What were the challenges of taking this position?

 

Revamping was one thing, at a location on the 7th floor where all previous caterers failed to make a living in 8 years. It was a challenge really, and after 6 months I decided to make a plan to take it over totally, and so Food Evolution Indonesia was finally born. Another six months passed and with the help of a previous co-owner, the business was ours. Now after three years, the business is starting to move in the right direction. We sell fresh bread, smoked fish and meats at a main supermarket chains in Kemang, with other outlets in Trogong, Bintaro and BSD Hypermarkets.

 

Sounds delicious! I hear you’re one of the founding members of the Combined Martial Arts Academy Jakarta. Could you tell us a little about the academy?

 

The CMAA was first established in late September 2005 by original founding members Glen Gardiner, Drew Lambert, John Brindley, Jeff Tuttle, and myself. Once a suitable training facility was finally found, the CMAA dojo became a reality at Graha Simatupang on April 1st, 2006. Classes included Zen Goshu Goshin Jutsu, Cacoy Doce Pares Arnis Eskrima (Stick Fighting), and IBF Nakamura Ryu. In November 2006, the CMAA submitted a team of 7 competitors for the Cacoy Doce Pares World Federation 2006 Championships held in Cebu, Philippines, winning 10 medals. I had to stop due to some serious back injury, but still love the sport and continue with some light training.

 

Apparently you can make Samurai Swords!

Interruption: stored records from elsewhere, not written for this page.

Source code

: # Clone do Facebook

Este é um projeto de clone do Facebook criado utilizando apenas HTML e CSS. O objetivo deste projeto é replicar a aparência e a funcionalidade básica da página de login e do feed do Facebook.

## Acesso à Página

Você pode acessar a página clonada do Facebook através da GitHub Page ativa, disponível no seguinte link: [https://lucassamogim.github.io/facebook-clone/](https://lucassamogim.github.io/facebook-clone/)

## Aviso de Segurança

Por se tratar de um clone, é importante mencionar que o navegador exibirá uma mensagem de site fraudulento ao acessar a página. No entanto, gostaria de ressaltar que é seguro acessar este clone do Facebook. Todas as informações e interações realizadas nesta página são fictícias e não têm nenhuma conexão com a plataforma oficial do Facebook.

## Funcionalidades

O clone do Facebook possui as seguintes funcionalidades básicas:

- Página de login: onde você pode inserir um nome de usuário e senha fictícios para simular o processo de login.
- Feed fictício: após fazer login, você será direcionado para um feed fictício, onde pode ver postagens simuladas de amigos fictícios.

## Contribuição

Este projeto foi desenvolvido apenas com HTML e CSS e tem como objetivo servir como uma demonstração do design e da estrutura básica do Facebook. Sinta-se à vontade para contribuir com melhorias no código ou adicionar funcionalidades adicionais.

How did you get into it, and did you make them for yourself, or for customers?

 

We were at Glen’s house and while he was cleaning his swords I noticed some problems, so I offered to fix it. He joked and said it’s too old to be tampered with but gave me another one to fix instead and I said we should make our own swords. At first everybody thought it was a joke but during my time in Samarinda/Balikpapan I had a friend who started making Katanas (swords) so I had learned a little from him already. After studying on the internet and reading some books, I had some blanks folded with a blacksmith. These were then dressed by me and my long time Indonesian friend and gardener Kadir, to get them into shape. Another friend in the heat treatment business gave us the opportunity to heat them to 980°C. We then quenched them in water which hardens the sword. It takes about 5-10 months to finish one. Now we’ve got about 12 Katanas. I only made swords and knives for close friends; it’s too time consuming to make a business out of it (the price covers the cost). They are priceless to the one that knows how much work is involved.

 

So any plans to move on from Indonesia, or have you happily settled here?

 

I have settled already, pretty much. This country has looked after me well. I made many friends, locals and expats alike, travelled a great portion and these provided me with great opportunities, mostly sunshine and always a great smile. There is no plan of leaving as long I am healthy and happy here. I’d like to say a thank you to all locals and expats alike that have helped me over these years to fulfil my dreams and my adventures, and a special Terima Kasih to Indonesia.